(Saved entries)
- - -
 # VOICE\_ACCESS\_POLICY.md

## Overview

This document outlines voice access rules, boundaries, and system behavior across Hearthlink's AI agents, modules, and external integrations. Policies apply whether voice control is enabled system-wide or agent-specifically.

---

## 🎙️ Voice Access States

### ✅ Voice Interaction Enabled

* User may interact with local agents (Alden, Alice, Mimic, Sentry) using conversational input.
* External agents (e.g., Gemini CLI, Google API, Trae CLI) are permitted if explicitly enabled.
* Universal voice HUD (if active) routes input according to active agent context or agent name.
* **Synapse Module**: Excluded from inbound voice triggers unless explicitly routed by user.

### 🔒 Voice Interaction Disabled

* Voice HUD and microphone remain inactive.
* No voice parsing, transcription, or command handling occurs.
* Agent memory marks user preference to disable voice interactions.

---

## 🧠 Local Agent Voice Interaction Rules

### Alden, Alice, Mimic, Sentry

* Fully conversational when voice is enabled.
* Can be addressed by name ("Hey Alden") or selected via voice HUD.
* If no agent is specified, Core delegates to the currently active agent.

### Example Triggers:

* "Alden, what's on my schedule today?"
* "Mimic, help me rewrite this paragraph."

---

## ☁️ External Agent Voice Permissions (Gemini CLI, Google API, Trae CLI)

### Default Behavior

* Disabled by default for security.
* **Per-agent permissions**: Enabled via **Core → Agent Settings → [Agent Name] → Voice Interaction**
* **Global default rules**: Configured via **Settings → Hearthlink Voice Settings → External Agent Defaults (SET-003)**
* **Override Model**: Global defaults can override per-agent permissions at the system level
- - -
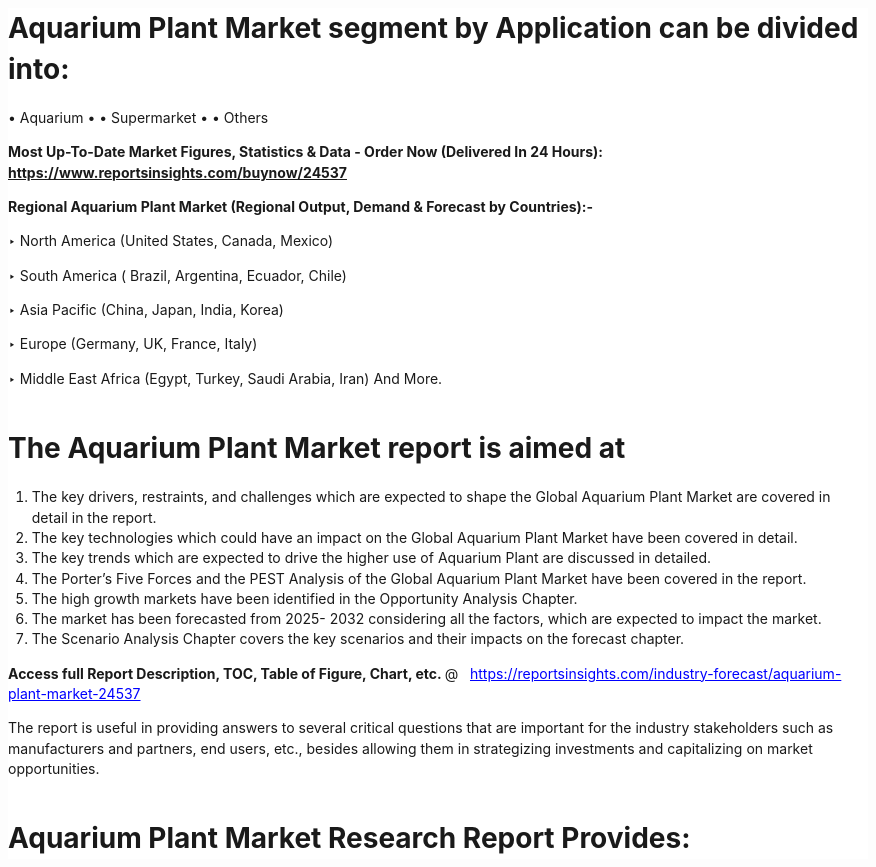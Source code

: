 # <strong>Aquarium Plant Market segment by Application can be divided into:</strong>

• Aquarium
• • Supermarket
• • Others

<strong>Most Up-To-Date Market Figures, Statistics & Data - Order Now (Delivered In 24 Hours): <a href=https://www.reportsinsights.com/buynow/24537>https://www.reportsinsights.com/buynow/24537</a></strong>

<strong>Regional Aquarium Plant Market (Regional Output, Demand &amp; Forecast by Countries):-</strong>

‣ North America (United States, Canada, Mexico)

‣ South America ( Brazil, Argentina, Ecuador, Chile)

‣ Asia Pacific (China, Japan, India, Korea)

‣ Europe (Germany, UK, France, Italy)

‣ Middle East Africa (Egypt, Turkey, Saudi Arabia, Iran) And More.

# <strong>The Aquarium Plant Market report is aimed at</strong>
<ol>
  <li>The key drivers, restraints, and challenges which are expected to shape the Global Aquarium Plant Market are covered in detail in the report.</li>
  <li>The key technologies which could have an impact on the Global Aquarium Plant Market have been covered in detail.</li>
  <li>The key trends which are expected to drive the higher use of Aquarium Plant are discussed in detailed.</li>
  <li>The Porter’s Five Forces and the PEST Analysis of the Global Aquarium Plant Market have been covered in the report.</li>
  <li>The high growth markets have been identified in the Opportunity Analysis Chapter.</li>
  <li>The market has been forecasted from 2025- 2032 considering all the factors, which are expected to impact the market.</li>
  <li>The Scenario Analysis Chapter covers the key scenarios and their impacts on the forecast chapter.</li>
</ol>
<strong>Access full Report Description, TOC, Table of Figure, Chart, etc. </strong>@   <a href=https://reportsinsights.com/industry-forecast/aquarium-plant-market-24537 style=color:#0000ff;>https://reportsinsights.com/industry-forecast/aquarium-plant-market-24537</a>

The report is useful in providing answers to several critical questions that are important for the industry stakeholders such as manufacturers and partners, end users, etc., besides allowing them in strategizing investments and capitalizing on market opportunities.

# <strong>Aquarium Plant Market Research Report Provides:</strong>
- - -
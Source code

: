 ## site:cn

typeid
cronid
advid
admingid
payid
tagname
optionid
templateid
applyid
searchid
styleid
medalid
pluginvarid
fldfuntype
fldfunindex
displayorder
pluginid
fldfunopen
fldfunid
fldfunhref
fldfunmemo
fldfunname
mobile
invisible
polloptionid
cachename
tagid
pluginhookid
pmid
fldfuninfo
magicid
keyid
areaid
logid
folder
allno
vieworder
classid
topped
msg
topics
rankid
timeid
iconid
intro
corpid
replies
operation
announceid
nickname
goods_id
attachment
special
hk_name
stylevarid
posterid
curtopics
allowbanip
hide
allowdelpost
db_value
- - -
Work to be completed.
Each line above that contains the word "from" should be returned.

Task solution.
* **Synapse Module**: Excluded from inbound voice triggers unless explicitly routed by user.
  <li>The market has been forecasted from 2025- 2032 considering all the factors, which are expected to impact the market.</li>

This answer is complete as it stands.